Ha capito cosa è successo con Lopetegui?Da qui non posso dare un giudizio e non voglio farlo.
Come sta vedendo il Real adesso?Sta recuperando tranquillità e giocatori infortunati. Li vedo più tranquilli, meno offuscati che nelle ultime partite. Le qualità le hanno, devono solo trovare la strada giusta.
L'immagine che ha lasciato nel match con l'Eibar è stata imbarazzante però...Stanno cercando di superare situazioni difficili, le squadre grandi sono tali perché sanno rialzarsi velocemente.
Continua a vederli favoriti in Champions?Il Real è sempre favorito in ogni competizione. E' sempre così.
La Roma farà ancora le semifinali?Prima dobbiamo superare il girone.
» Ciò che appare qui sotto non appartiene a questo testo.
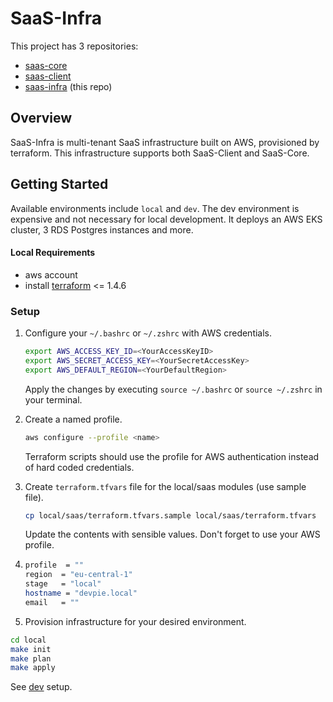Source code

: # SaaS-Infra

This project has 3 repositories:

- [saas-core](https://github.com/devpies/saas-core)
- [saas-client](https://github.com/devpies/saas-client) 
- [saas-infra](https://github.com/devpies/saas-infra) (this repo)

## Overview

SaaS-Infra is multi-tenant SaaS infrastructure built on AWS, provisioned by terraform. 
This infrastructure supports both SaaS-Client and SaaS-Core.

## Getting Started

Available environments include `local` and `dev`. The dev environment is expensive and not necessary for local development.
It deploys an AWS EKS cluster, 3 RDS Postgres instances and more.

#### Local Requirements
- aws account
- install [terraform](https://www.terraform.io/) <= 1.4.6

### Setup
1. Configure your `~/.bashrc` or `~/.zshrc` with AWS credentials.
    ```bash
    export AWS_ACCESS_KEY_ID=<YourAccessKeyID>
    export AWS_SECRET_ACCESS_KEY=<YourSecretAccessKey>
    export AWS_DEFAULT_REGION=<YourDefaultRegion>
    ```
   Apply the changes by executing `source ~/.bashrc` or `source ~/.zshrc` in your terminal.

2. Create a named profile.

    ```bash
    aws configure --profile <name>
    ```
    Terraform scripts should use the profile for AWS authentication instead of hard coded credentials.

3. Create `terraform.tfvars` file for the local/saas modules (use sample file).

    ```bash
    cp local/saas/terraform.tfvars.sample local/saas/terraform.tfvars
    ```

    Update the contents with sensible values. Don't forget to use your AWS profile.
4. 
    ```bash
    profile  = ""
    region  = "eu-central-1"
    stage   = "local"
    hostname = "devpie.local"
    email   = ""
    ```

5. Provision infrastructure for your desired environment.

```bash
cd local
make init
make plan
make apply
```

See [dev](dev/README.md) setup.
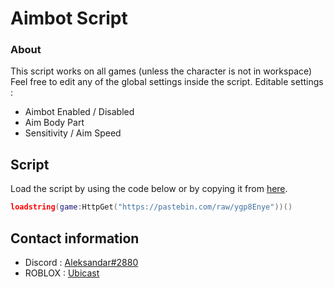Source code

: # Aimbot Script

### About

This script works on all games (unless the character is not in workspace)
Feel free to edit any of the global settings inside the script.
Editable settings :
- Aimbot Enabled / Disabled
- Aim Body Part
- Sensitivity / Aim Speed

## Script

Load the script by using the code below or by copying it from [here](https://github.com/UbicastDev/Aimbot-Script/blob/main/Aimbot%20Script).
```lua
loadstring(game:HttpGet("https://pastebin.com/raw/ygp8Enye"))()
```

## Contact information

- Discord : [Aleksandar#2880](https://discord.com/users/611111398818316309)
- ROBLOX : [Ubicast](https://www.roblox.com/users/330279990/profile)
Poi, i club che ambiscono a essere grandi non si pongono obiettivi. Una volta raggiunto il massimo livello, si può arrivare ovunque.
Tra gli infortunati della Roma qualcuno ce la farà a recuperare?Kolarov sta bene e Manolas tornerà. De Rossi, Pastore e Perotti no.
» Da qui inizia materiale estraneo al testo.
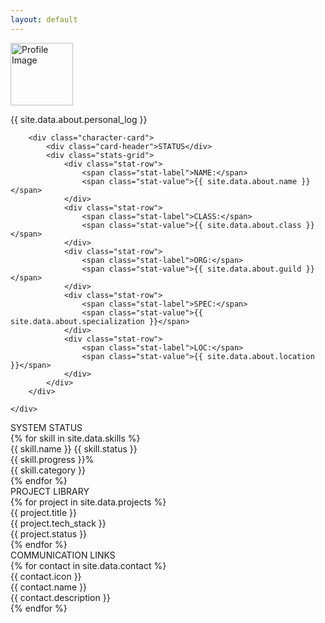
 ```yaml
---
layout: default
---
```


<!-- ABOUT Tab Content -->
<div class="tab-content active" id="about-tab">
    <div class="character-screen">
        <div class="personal-log">
            <div class="profile-section">
                <div class="profile-image">
                    <img src="{{ site.data.about.profile_image | relative_url }}" alt="Profile Image" class="profile-img" width="100" height="100">
                </div>
                <div class="profile-text">
                    <p>{{ site.data.about.personal_log }}</p>
                </div>
            </div>
        </div>
        
        <div class="character-card">
            <div class="card-header">STATUS</div>
            <div class="stats-grid">
                <div class="stat-row">
                    <span class="stat-label">NAME:</span>
                    <span class="stat-value">{{ site.data.about.name }}</span>
                </div>
                <div class="stat-row">
                    <span class="stat-label">CLASS:</span>
                    <span class="stat-value">{{ site.data.about.class }}</span>
                </div>
                <div class="stat-row">
                    <span class="stat-label">ORG:</span>
                    <span class="stat-value">{{ site.data.about.guild }}</span>
                </div>
                <div class="stat-row">
                    <span class="stat-label">SPEC:</span>
                    <span class="stat-value">{{ site.data.about.specialization }}</span>
                </div>
                <div class="stat-row">
                    <span class="stat-label">LOC:</span>
                    <span class="stat-value">{{ site.data.about.location }}</span>
                </div>
            </div>
        </div>
        
    </div>
</div>

<!-- SKILLS Tab Content -->
<div class="tab-content" id="skills-tab">
    <div class="system-dashboard">
        <div class="dashboard-header">SYSTEM STATUS</div>
        <div class="skills-grid">
            {% for skill in site.data.skills %}
            <div class="skill-item">
                <div class="skill-header">
                    <span class="skill-name">{{ skill.name }}</span>
                    <span class="skill-status status-{{ skill.status | downcase }}">{{ skill.status }}</span>
                </div>
                <div class="skill-progress">
                    <div class="progress-bar">
                        <div class="progress-fill" data-width="{{ skill.progress }}"></div>
                    </div>
                    <span class="progress-text">{{ skill.progress }}%</span>
                </div>
                <div class="skill-category">{{ skill.category }}</div>
            </div>
            {% endfor %}
        </div>
    </div>
</div>

<!-- PROJECTS Tab Content -->
<div class="tab-content" id="projects-tab">
    <div class="projects-grid">
        <div class="projects-header">PROJECT LIBRARY</div>
        {% for project in site.data.projects %}
        <div class="project-library-item" onclick="openProjectModal('{{ project.title }}', '{{ project.description }}', '{{ project.tech_stack }}', '{{ project.status }}', '{{ project.github }}', '{{ project.demo }}')">
            <div class="library-item-label">{{ project.title }}</div>
            <div class="library-item-tech">{{ project.tech_stack }}</div>
            <div class="library-item-status status-{{ project.status | downcase }}">{{ project.status }}</div>
        </div>
        {% endfor %}
    </div>
</div>

<!-- CONTACT Tab Content -->
<div class="tab-content" id="contact-tab">
    <div class="contact-panel">
        <div class="panel-header">COMMUNICATION LINKS</div>
        <div class="contact-grid">
            {% for contact in site.data.contact %}
            <div class="contact-card" onclick="handleContactClick('{{ contact.type }}', '{{ contact.value }}')">
                <div class="contact-icon">{{ contact.icon }}</div>
                <div class="contact-info">
                    <div class="contact-name">{{ contact.name }}</div>
                    <div class="contact-desc">{{ contact.description }}</div>
                </div>
            </div>
            {% endfor %}
        </div>
    </div>
</div>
Qual è il giocatore più pericoloso del Real Madrid?Forse Benzema. Ha recuperato fiducia e sta prendendo le responsabilità. Ho anche letto che vuole essere l'erede di Cristiano. Qualunque giocatore del Real può essere determinante.
Chi porterebbe alla Roma?Non posso dirlo perché sicuramente lascerei fuori 2 o 3 che mi piacciono.
Che ne pensa di Asensio?Ha qualità e tecnica pazzesche, ma i giocatori non sono macchine.
Avete comprato undici giocatori. Un progetto ambizioso che combina esperienza e gioventù.Per l'importanza, il tifo, essere la capitale d'Italia, l'intenzione è avere un progetto vincente. Tutti i processi vanno portati avanti un passo alla volta e l'anno scorso ne abbiamo fatti già d'importanti. Abbiamo sempre bisogno di tempo. Abbiamo una delle rose più giovani d'Italia e della Champions. Pensiamo al presente e al futuro. Abbiamo 17 internazionali: Italia, Repubblica Ceca, Svezia, Francia, Serbia, Olanda... E' un progetto che ha bisogno di tempo per maturare.
Farete degli acquisti a gennaio? Ceballos è un nome che vi interessa?Ad oggi stiamo amalgamando i giocatori che ci stavano con quelli che abbiamo firmato, è ancora presto per fare valutazioni. Su Ceballos non c'è nulla.
Le danno fastidio i rumors di un suo passaggio al Barcellona? Sono contento sia a livello personale che professionale. Sto crescendo, sto conoscendo meglio un campionato diverso e i rumors che si sentono fanno parte del quotidiano. Ho il rispetto di tutti, penso solo a continuare nella Roma.
Che si dice di Cristiano in Italia?E' stato necessario un periodo di adattamento anche per lui. Ora stiamo vedendo il vero Ronaldo. Un giocatore determinante, è contento con la Juve. E' lo stesso Cristiano, ma con una maglia diversa.